In Afghanistan, where roughly 80 percent of the people make their living through agriculture, land rights are a central part of life here. After the Soviets invaded Afghanistan in 1979, their land redistribution policy was one of most controversial practices among Afghans. Though disputes continued through the Afghan civil war and the Taliban's regime, they didn’t become a major problem until after 2001.
In the power vacuum created immediately after the fall of the Taliban, a number of warlords quickly rose to power, fueled in large part by US and international money. It became a common practice for these new warlords to reward their supporters with plots of land that were usually not theirs to give away.
Meanwhile, Afghans who had fled during the Soviet war, civil war, and Taliban regime began to trickle back into the country only to find their homes or family land occupied by squatters or people connected to high-level government officials or warlords. To make matters even more complicated, some power brokers and warlords who had seized land paid bribes to put the properties into their names, making it all but impossible for the original owner to reclaim them.
Fast forward to international troop reduction
Without the presence of international forces to act as a buffer, many of the ongoing disputes over land could easily erupt into violence, says Muhammad Hassan Haqyar, an independent political analyst in Kabul.
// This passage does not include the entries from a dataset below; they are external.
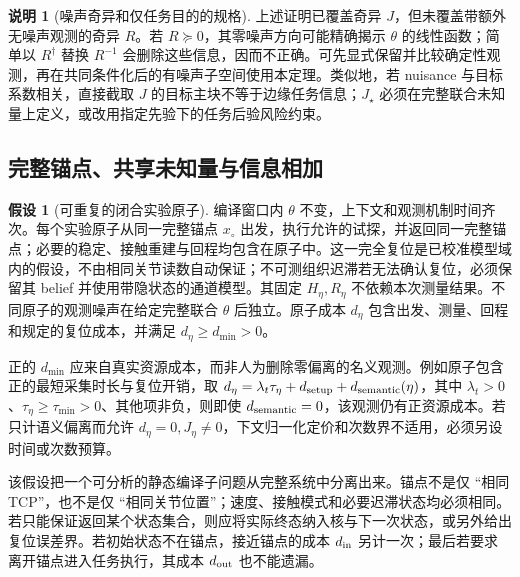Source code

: \documentclass[11pt,a4paper]{article}
\numberwithin{equation}{section}
\theoremstyle{definition}
\newtheorem{assumption}[theorem]{假设}
\newtheorem{remark}[theorem]{说明}
\begin{document}
\begin{remark}[噪声奇异和仅任务目的的规格]
\label{cmp:singular-noise}
上述证明已覆盖奇异 $J$，但未覆盖带额外无噪声观测的奇异 $R$。若 $R\succeq0$，其零噪声方向可能精确揭示 $\theta$ 的线性函数；简单以 $R^\dagger$ 替换 $R^{-1}$ 会删除这些信息，因而不正确。可先显式保留并比较确定性观测，再在共同条件化后的有噪声子空间使用本定理。类似地，若 nuisance 与目标系数相关，直接截取 $J$ 的目标主块不等于边缘任务信息；$J_\star$ 必须在完整联合未知量上定义，或改用指定先验下的任务后验风险约束。
\end{remark}

\subsection{完整锚点、共享未知量与信息相加}
\label{cmp:anchors}

\begin{assumption}[可重复的闭合实验原子]
\label{cmp:anchor-assumption}
编译窗口内 $\theta$ 不变，上下文和观测机制时间齐次。每个实验原子从同一完整锚点 $x_\circ$ 出发，执行允许的试探，并返回同一完整锚点；必要的稳定、接触重建与回程均包含在原子中。这一完全复位是已校准模型域内的假设，不由相同关节读数自动保证；不可测组织迟滞若无法确认复位，必须保留其 belief 并使用带隐状态的通道模型。其固定 $H_\eta,R_\eta$ 不依赖本次测量结果。不同原子的观测噪声在给定完整联合 $\theta$ 后独立。原子成本 $d_\eta$ 包含出发、测量、回程和规定的复位成本，并满足 $d_\eta\ge d_{\min}>0$。
\end{assumption}

正的 $d_{\min}$ 应来自真实资源成本，而非人为删除零偏离的名义观测。例如原子包含正的最短采集时长与复位开销，取 $d_\eta=\lambda_t\tau_\eta+d_{\rm setup}+d_{\rm semantic}(\eta)$，其中 $\lambda_t>0$、$\tau_\eta\ge\tau_{\min}>0$、其他项非负，则即使 $d_{\rm semantic}=0$，该观测仍有正资源成本。若只计语义偏离而允许 $d_\eta=0,J_\eta\ne0$，下文归一化定价和次数界不适用，必须另设时间或次数预算。

该假设把一个可分析的静态编译子问题从完整系统中分离出来。锚点不是仅 ``相同 TCP''，也不是仅 ``相同关节位置''；速度、接触模式和必要迟滞状态均必须相同。若只能保证返回某个状态集合，则应将实际终态纳入核与下一次状态，或另外给出复位误差界。若初始状态不在锚点，接近锚点的成本 $d_{\rm in}$ 另计一次；最后若要求离开锚点进入任务执行，其成本 $d_{\rm out}$ 也不能遗漏。
\end{document}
“When the international community withdraws and there is a weak government, there will be more fighting and bloodshed over land disputes,” he says. “This is a really corrupt government. Right now, if someone bribes the government enough, they can even get the deed to the presidential palace.”
In Kandahar, these disputes were pushed into the spotlight last month when a suicide bomber killed Mayor Ghulam Haider Hamidi. The attacker had come with a group of people who were angry with the mayor for demolishing homes they illegally constructed on government land.
While Gul Agha Sherzai was governor of Kandahar in 2001, he allegedly handed out large parcels of government land to his supporters – land that he lacked the authority to give away. The people he gave it to then divided and sold it and handed over the official deeds. Plots were bought and sold multiple times.
Earlier this year, Mr. Hamidi sprung the news on residents that the city of Kandahar was the actual owner of the land, and the municipality needed it for development so the city could expand. He gave them three months notice to evacuate before destroying several hundred homes.
Haji Mohammadullah, who paid $3,000 for his lot and built a house on it for another $3,000 (the average Afghan annual income is less than $1,000), was among those who bought land without knowing that it technically belonged to the Kandahar municipality. Before the demolition of his home, he went through a number of channels to save his home but none worked.
“This is intolerable for us and it’s possible that some people will turn to the insurgency because of this,” he says.
Role for strong government
Many Afghans say that only a strong government free of corruption can solve this problem. Right now, however, says Mr. Mohammadullah echoing a common sentiment in Afghanistan, “we’ve lost our trust in the government.”
The ease with which blood is shed in these conflicts, as shown by the assassination of the mayor, is of particular concern because of the long lasting tribal and family feuds they can create. In Afghanistan, especially among ethnic Pashtuns, few people are content to settle a conflict until they’ve taken revenge, which often leads to generational feuds.
Meanwhile, in Mirwais Mena, local resident Noor Mohammad stands near the gates of the village mosque watching other villagers dig graves for those killed in the night attack by Hassan and his men.
“This guy should be kicked out of the parliament. If the government arrests them [Qais Hassan and his brother Mirwais] and puts them in jail it will not be enough. We will get revenge,” says Mr. Mohammad.